Die Gardinen werden zugezogen, die Lampen ausgemacht und somit verschwindet jede Lichtquelle. Ich befinde mich in einem kreisrunden Raum, in dem aus jeder Himmelsrichtung eine Tür irgendwo hinführt. Dazwischen ist jeweils ein Fenster auszumachen. Jedes davon hat die Größe einer Tür, jedoch unterscheiden sich die Fenster durch spinnennetzdicke Gitterstäbe, durch die man nicht hindurch treten kann. Meine Augen spielen Taschenlampe. Mit dem linken Auge erhelle ich den Raum, in dem ich alleine und ohne Hilfe stehe. Mit dem rechten kann ich sehen, wohin mich die jeweiligen Wege führen werden, wenn ich durch die Tür schreiten würde. Mit zwei offenen Augen sehe ich nur Schwärze. Schließe ich beide Augen, wird mir offenbart, was hinter den Fenstern geschieht.
Es gibt so viele Möglichkeiten, doch da ist eine einzige Regel, der ich mich unterwerfen muss, sonst werde ich irgendwohin geschickt. Diese besagt, dass ich nur zwei Mal blinzeln darf, sonst blüht mir die Entscheidung des Zufallsgenerators. Ich überlege und habe dabei die Augen offen. Obwohl ich weiß, dass ich keine Chance habe, hinter die Türen oder durch die Fenster zu blicken, strenge ich mich an, vielleicht doch auf Hinweise zu stoßen, die sich in der Schwärze bemerkbar machen könnten. Jedoch werde ich enttäuscht. Leider habe ich keine Ahnung, was mich wo erwarten würde oder wie sehr sich die Wege voneinander unterscheiden. Reflexartig muss ich nach einigen Sekunden die Augen schließen. Nacheinander wird es Morgen hinter den Fenstern zwischen den Türen. Ein Blinzeln ist schon verbraucht. „Was nun?“, frage ich mich nervös. Und was bedeutet es überhaupt, wenn ich die Welt hinter den Fenstern durch mein inneres Auge sehe? Mir kommt immer ein Gedanke in den Kopf, der lautet, dass ich weise entscheiden sollte.
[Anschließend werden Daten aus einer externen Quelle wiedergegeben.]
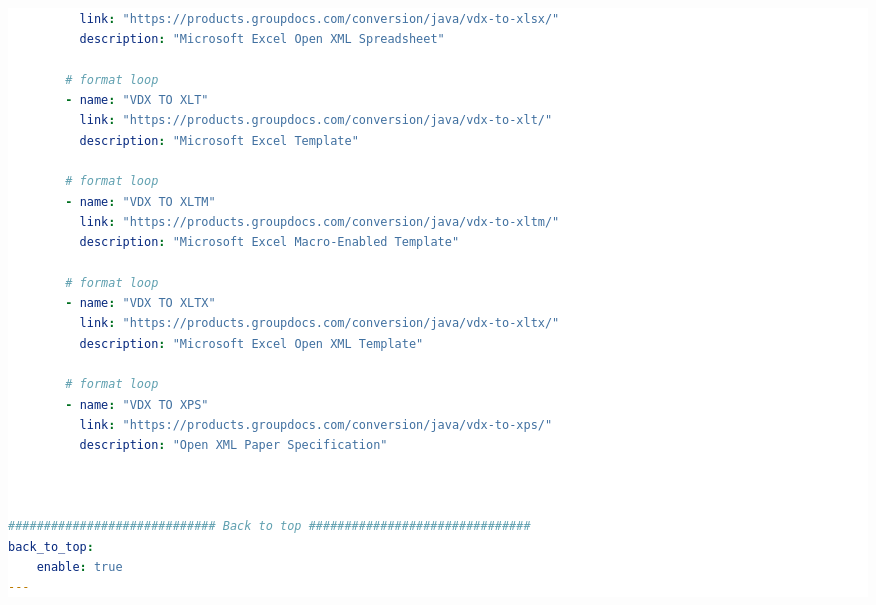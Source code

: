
 ```yaml
          link: "https://products.groupdocs.com/conversion/java/vdx-to-xlsx/"
          description: "Microsoft Excel Open XML Spreadsheet"

        # format loop
        - name: "VDX TO XLT"
          link: "https://products.groupdocs.com/conversion/java/vdx-to-xlt/"
          description: "Microsoft Excel Template"

        # format loop
        - name: "VDX TO XLTM"
          link: "https://products.groupdocs.com/conversion/java/vdx-to-xltm/"
          description: "Microsoft Excel Macro-Enabled Template"

        # format loop
        - name: "VDX TO XLTX"
          link: "https://products.groupdocs.com/conversion/java/vdx-to-xltx/"
          description: "Microsoft Excel Open XML Template"

        # format loop
        - name: "VDX TO XPS"
          link: "https://products.groupdocs.com/conversion/java/vdx-to-xps/"
          description: "Open XML Paper Specification"



############################# Back to top ###############################
back_to_top:
    enable: true
---
```

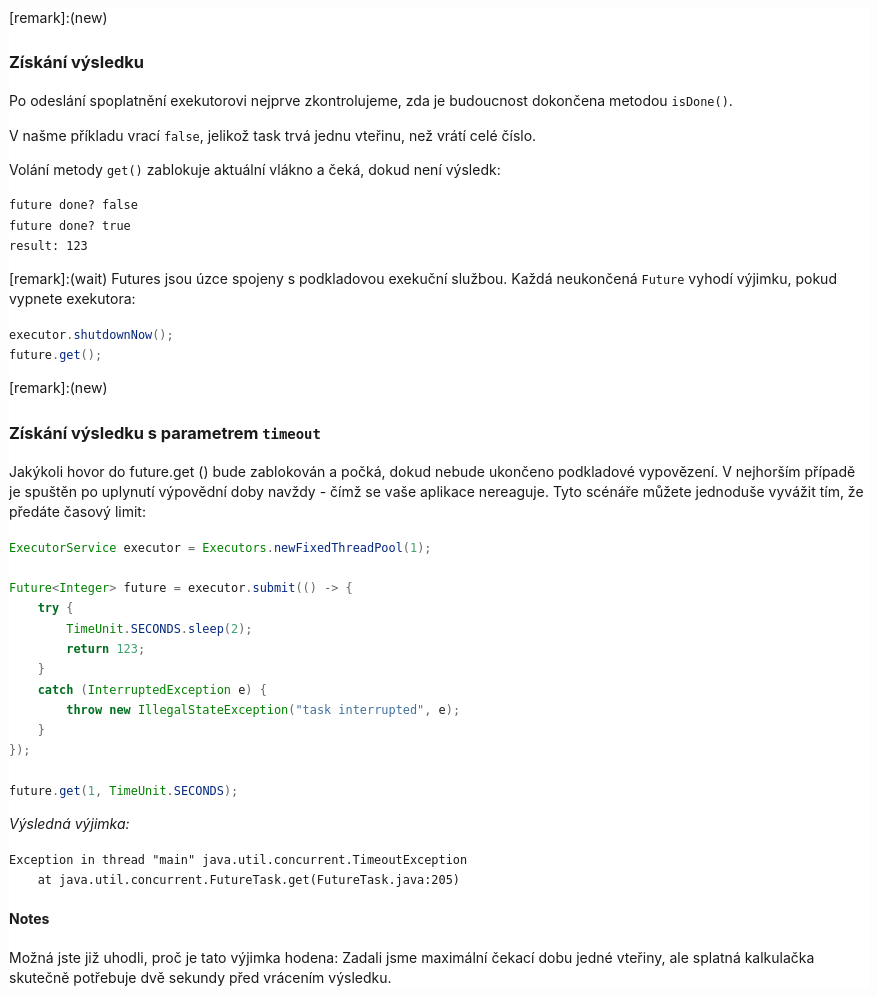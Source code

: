 [remark]:<slide>(new)
### Získání výsledku
Po odeslání spoplatnění exekutorovi nejprve zkontrolujeme, zda je budoucnost dokončena metodou `isDone()`. 

V našme příkladu vrací `false`, jelikož task trvá jednu vteřinu, než vrátí celé číslo.

Volání metody `get()` zablokuje aktuální vlákno a čeká, dokud není výsledk:

```
future done? false
future done? true
result: 123
```

[remark]:<slide>(wait)
Futures jsou úzce spojeny s podkladovou exekuční službou. 
Každá neukončená `Future` vyhodí výjimku, pokud vypnete exekutora:

```java
executor.shutdownNow();
future.get();
```

[remark]:<slide>(new)
### Získání výsledku s parametrem `timeout`
Jakýkoli hovor do future.get () bude zablokován a počká, dokud nebude ukončeno podkladové vypovězení. V nejhorším případě je spuštěn po uplynutí výpovědní doby navždy - čímž se vaše aplikace nereaguje. Tyto scénáře můžete jednoduše vyvážit tím, že předáte časový limit:

```java
ExecutorService executor = Executors.newFixedThreadPool(1);

Future<Integer> future = executor.submit(() -> {
    try {
        TimeUnit.SECONDS.sleep(2);
        return 123;
    }
    catch (InterruptedException e) {
        throw new IllegalStateException("task interrupted", e);
    }
});

future.get(1, TimeUnit.SECONDS);
```

*Výsledná výjimka:*
```
Exception in thread "main" java.util.concurrent.TimeoutException
    at java.util.concurrent.FutureTask.get(FutureTask.java:205)
```

#### Notes
Možná jste již uhodli, proč je tato výjimka hodena: 
Zadali jsme maximální čekací dobu jedné vteřiny, ale splatná kalkulačka skutečně potřebuje dvě sekundy před vrácením výsledku.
Das erscheint mir jedoch fast unmöglich.
Inzwischen ist die Sonne hinter den Fenstern aufgegangen und die Aussichten erleichtern meine Entscheidung auch nicht gerade. Nordöstlich erkenne ich dichten Fichtenwald mit seltsamen Luftballons zwischen dem Geäst. Es herrscht dort eine gespenstische Stille. Zwischen Osten und Süden mache ich viel graue Landschaft aus mit vereinzelten Rollstühlen, die scheinbar unabhängig voneinander dort stehen. Das nächste Fenster zeigt mir einen Laden mit Kostümen für Marionetten, die alle ein wenig an Priester- oder Pfarrersroben erinnern. Hinter dem letzten Fenster verbirgt sich blauer Nebel, der sich zyklisch in Tröpfchen zusammenzieht. Diese verwandeln sich wiederum schwerelos in umher schwebende Glaskugeln. Diesem Kreislauf zuzusehen, lässt mich beinahe in Trance verfallen. Doch ich wehre mich dagegen und öffne aus Versehen dabei mein linkes Auge. Mein Herz bleibt stehen, ehe ich überhaupt realisieren kann, dass ich schon zwei Mal geblinzelt habe und mich jetzt, wo ich nichts außer den runden Raum sehe, entscheiden muss. Die Panik erreicht mein Bewusstsein. Mit klopfenden Herzen versuche ich rational zu einer Entscheidung zu kommen, doch ich versage. Jemand öffnet mir die Augen, ich werde durch eine Tür geschickt, durch die ich bisher nichts sehen konnte und auch jetzt nicht. Alles ist schwarz.
Jemand schnippt mit dem Finger. Die Tür hinter mir schließt. Es gibt kein Zurück mehr. Keine Chance auf einen anderen Weg.
Ich sage gedankenversunken „Ja“. Irgendwo fragt jemand „Was, ja“? Ich sage erneut „Ja“. „Ja, ich will“ und sehe mich dabei in meiner Umgebung um. Die Orgel ertönt und ich bekomme einen Kuss. 
Ich wurde geheiratet.

PROSA.

Staub & Langeweile

Die versteinerte Aura meiner gefesselten Seele blickte starr geradeaus auf die Projektion im menschengefüllten Vorlesungssaal. Ich dachte von Anfang an, dass es keinen Sinn haben würde, zuzuhören. Meine Augenlider wurden schwer, mein Interesse neigte sich dem Ende zu und ich kehrte in mich zurück. Binnen Sekunden war ich weit weg vom Geschehen. Eine neonbunte Krähe redete auf Arabisch mit mir. Ich verstand sie, jedoch konnte ich mich nach jedem Wort nicht mehr daran erinnern, was ich gehört hatte. Sein Schnabel bewegte sich gar nicht beim Sprechen. Mein Mund auch nicht, während ich ihm antwortete. Dafür arbeitete meine Zunge ununterbrochen auf dem Tisch vor mir. Sie leckte alles auf. Den ganzen Staub von der Langweile der Kommilitonen. Ich sog sie auf.
Draußen klatschte ein ordentlicher Rabe an die Fensterscheibe. Das interessierte aber niemanden. Eine Masse von geheuchelter Konzentration lag in der Luft. Der Zwang von Anstand klebte zwischen den Stühlen und den Leuten, die darauf saßen. Ich dachte: „Wie falsch.“ Und gähnte.

PROSA.

Der weiße Steinbock

Es war Nacht. Ihr Zimmer war dunkel. Keine einzige Lichtquelle leuchtete. Nur auf der Handy-App lief Einschlaf-Musik. Das Bild auf der App zeigte einen sphärischen Raum zwischen den Planeten.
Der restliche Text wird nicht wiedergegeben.